On one allotment east of Blewett Pass, no sooner had the sheep been unloaded from the truck than a cougar “was dogging them consistently, and we were 14 head short by probably halfway through the season,” Martinez said. Later that season, the herder’s dogs treed the cat, but not until it had killed two ewes and three lambs, “in just that one episode.”
Sometimes, when a carcass isn’t found for days or even weeks, determining the culprit isn’t easy.
This year, state wildlife conflict specialist Steve Wetzel came across five sheep carcasses off Blewett Pass and, Martinez said, “never could figure out what had foraged on them. There was bear tracks, and cat scat, and there were the (Teanaway pack) wolves in that area as well.
“Once they were killed, everybody showed up for the meal.”
In 2008, when gray wolves first began reappearing on this state’s landscape, 75 percent of respondents to a public-opinion survey commissioned by the wildlife department favored wolf recovery.
By 2014 — perhaps in response to repeated livestock predation in the northeastern corner of the state, where in 2012 state marksmen removed nearly all of the Wedge Pack — that public-opinion support had dropped to 64 percent.
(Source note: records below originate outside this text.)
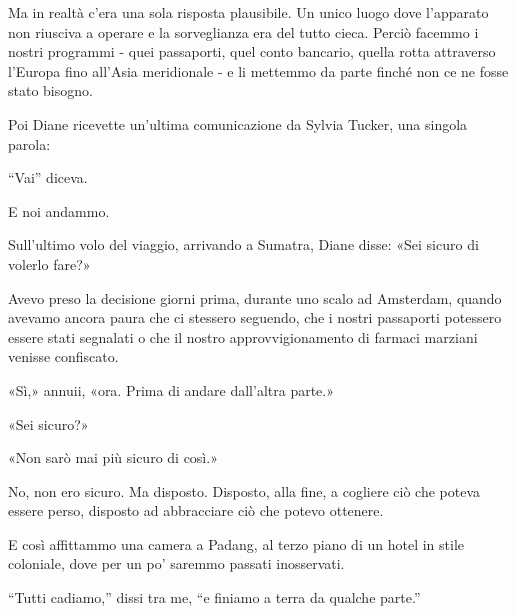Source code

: Ma in realtà c'era una sola risposta plausibile. Un unico luogo dove
l'apparato non riusciva a operare e la sorveglianza era del tutto cieca.
Perciò facemmo i nostri programmi - quei passaporti, quel conto
bancario, quella rotta attraverso l'Europa fino all'Asia meridionale - e
li mettemmo da parte finché non ce ne fosse stato bisogno.

Poi Diane ricevette un'ultima comunicazione da Sylvia Tucker, una
singola parola:

``Vai'' diceva.

E noi andammo.

\separatorefiori

Sull'ultimo volo del viaggio, arrivando a Sumatra, Diane disse: «Sei
sicuro di volerlo fare?»

Avevo preso la decisione giorni prima, durante uno scalo ad Amsterdam,
quando avevamo ancora paura che ci stessero seguendo, che i nostri
passaporti potessero essere stati segnalati o che il nostro
approvvigionamento di farmaci marziani venisse confiscato.

«Sì,» annuii, «ora. Prima di andare dall'altra parte.»

«Sei sicuro?»

«Non sarò mai più sicuro di così.»

No, non ero sicuro. Ma disposto. Disposto, alla fine, a cogliere ciò che
poteva essere perso, disposto ad abbracciare ciò che potevo ottenere.

E così affittammo una camera a Padang, al terzo piano di un hotel in
stile coloniale, dove per un po' saremmo passati inosservati.

``Tutti cadiamo,'' dissi tra me, ``e finiamo a terra da qualche parte.''
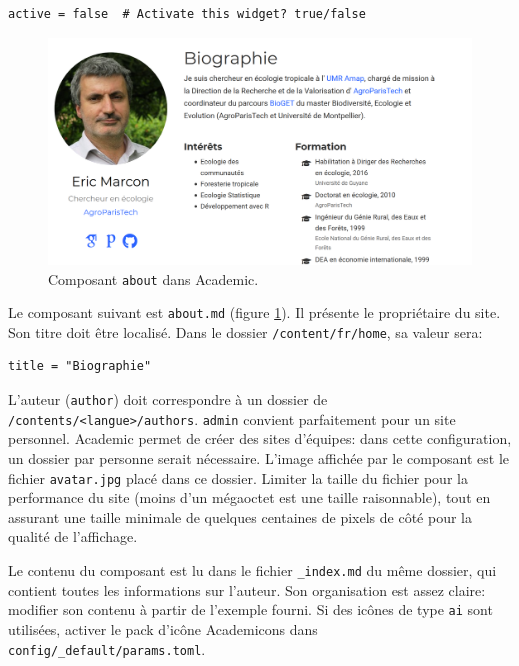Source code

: \documentclass[
  12pt,
  french,
  a4paper,
  extrafontsizes,onecolumn,openright
  ]{memoir}
\newlength{\rf}
\begin{document}
\begin{verbatim}
active = false  # Activate this widget? true/false
\end{verbatim}



\scriptsize

\begin{figure}

{\centering \includegraphics[width=0.8\linewidth]{images/rediger-about} 

}

\caption{Composant \texttt{about} dans Academic.}\label{fig:rediger-about}
\end{figure}

\normalsize

Le composant suivant est \texttt{about.md} (figure \ref{fig:rediger-about}).
Il présente le propriétaire du site.
Son titre doit être localisé.
Dans le dossier \texttt{/content/fr/home}, sa valeur sera:

\begin{verbatim}
title = "Biographie"
\end{verbatim}

L'auteur (\texttt{author}) doit correspondre à un dossier de \texttt{/contents/\textless{}langue\textgreater{}}\break\texttt{/authors}.
\texttt{admin} convient parfaitement pour un site personnel.
Academic permet de créer des sites d'équipes: dans cette configuration, un dossier par personne serait nécessaire.
L'image affichée par le composant est le fichier \texttt{avatar.jpg} placé dans ce dossier.
Limiter la taille du fichier pour la performance du site (moins d'un mégaoctet est une taille raisonnable), tout en assurant une taille minimale de quelques centaines de pixels de côté pour la qualité de l'affichage.

Le contenu du composant est lu dans le fichier \texttt{\_index.md} du même dossier, qui contient toutes les informations sur l'auteur.
Son organisation est assez claire: modifier son contenu à partir de l'exemple fourni.
Si des icônes de type \texttt{ai} sont utilisées, activer le pack d'icône Academicons dans \texttt{config/\_default/params.toml}.
\end{document}
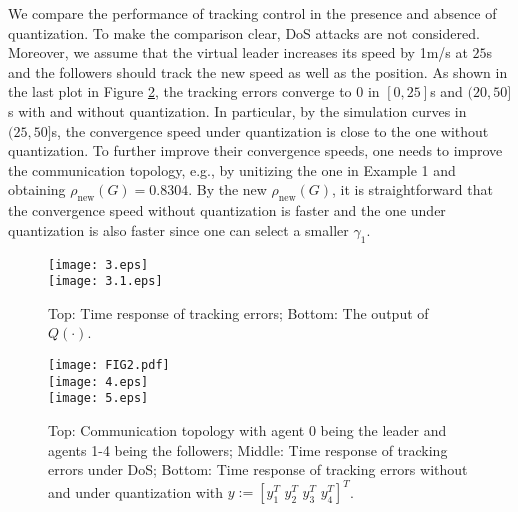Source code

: \documentclass{autart}
\begin{document}
We compare the performance of tracking control in the presence and absence of quantization. To make the comparison clear, DoS attacks are not considered. Moreover, we assume that the virtual leader increases its speed by 1m/s at $25$s and the followers should track the new speed as well as the position. As shown in the last plot in Figure \ref{example3}, the tracking errors converge to 0 in $[0, 25]$s and $(20, 50]$s with and without quantization. In particular, by the simulation curves in $(25, 50]$s, the convergence speed under quantization is close to the one without quantization. To further improve their convergence speeds, one needs to improve the communication topology, e.g., by unitizing the one in Example 1 and obtaining $\rho_{\text{new}}(G)=0.8304$. By the new $\rho_{\text{new}}(G)$, it is straightforward that the convergence speed without quantization is faster and the one under quantization is also faster since one can select a smaller $\gamma_1$.






\begin{figure}[t]
	\begin{center}
		\texttt{[image: 3.eps]} \\
		\texttt{[image: 3.1.eps]} \\
				\vspace{-2mm}
		\linespread{1}\caption{Top: Time response of tracking errors; Bottom: The output of $Q(\cdot)$.}\label{example2}
	\end{center}
\end{figure}

 
\begin{figure}[t]
	\begin{center}
				\texttt{[image: FIG2.pdf]} \\
				\vspace{2mm}
		\texttt{[image: 4.eps]} \\
				\texttt{[image: 5.eps]} \\
		\vspace{-2mm}
		\linespread{1}\caption{Top: Communication topology with agent 0 being the leader and agents 1-4 being the followers; Middle: Time response of tracking errors under DoS; Bottom: Time response of tracking errors without and under quantization with $y:=[y_1 ^T \,\,y_2 ^T\,\,y_3 ^T\,\,y_4 ^T ]^T$.}\label{example3}
	\end{center}
\end{figure}
\end{document}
Still flying under the public’s radar, though, are the cougars — each of which will eat roughly the same amount of meat (8 to 10 pounds) in a day as an adult wolf. And there are 30 cougars for every wolf in the state, even though wolves remain a protected species while hunters buying a deer/elk license need pay only another $11 to add cougars to the license. Some 50,000 hunters in the state do precisely that every year.
And even farther off the public’s radar are the animals invariably responsible for more livestock and pet kills than every other predator combined: Coyotes.
Washington has more than 50,000 of them, though state officials would happily see them hunted into oblivion. You don’t need a license to shoot them — or even basic hunting ethics. You can spotlight coyotes at night (except in fall months near an active deer/elk season) and shoot as many as you want, day or night, the sort of thing that with any game animal would earn you a hefty fine or even jail time.
But who’d be afraid of a skinny little coyote, right? Well, coyotes have also killed the same number of humans in North America (two) over the last century as wolves. And they’re a lot more brazen around people.
Three years ago, a Kent man was attacked in his yard by three coyotes apparently trying to get at his small dog. That story made the news briefly and was quickly forgotten.
Had those been wolves, we’d still be talking about it.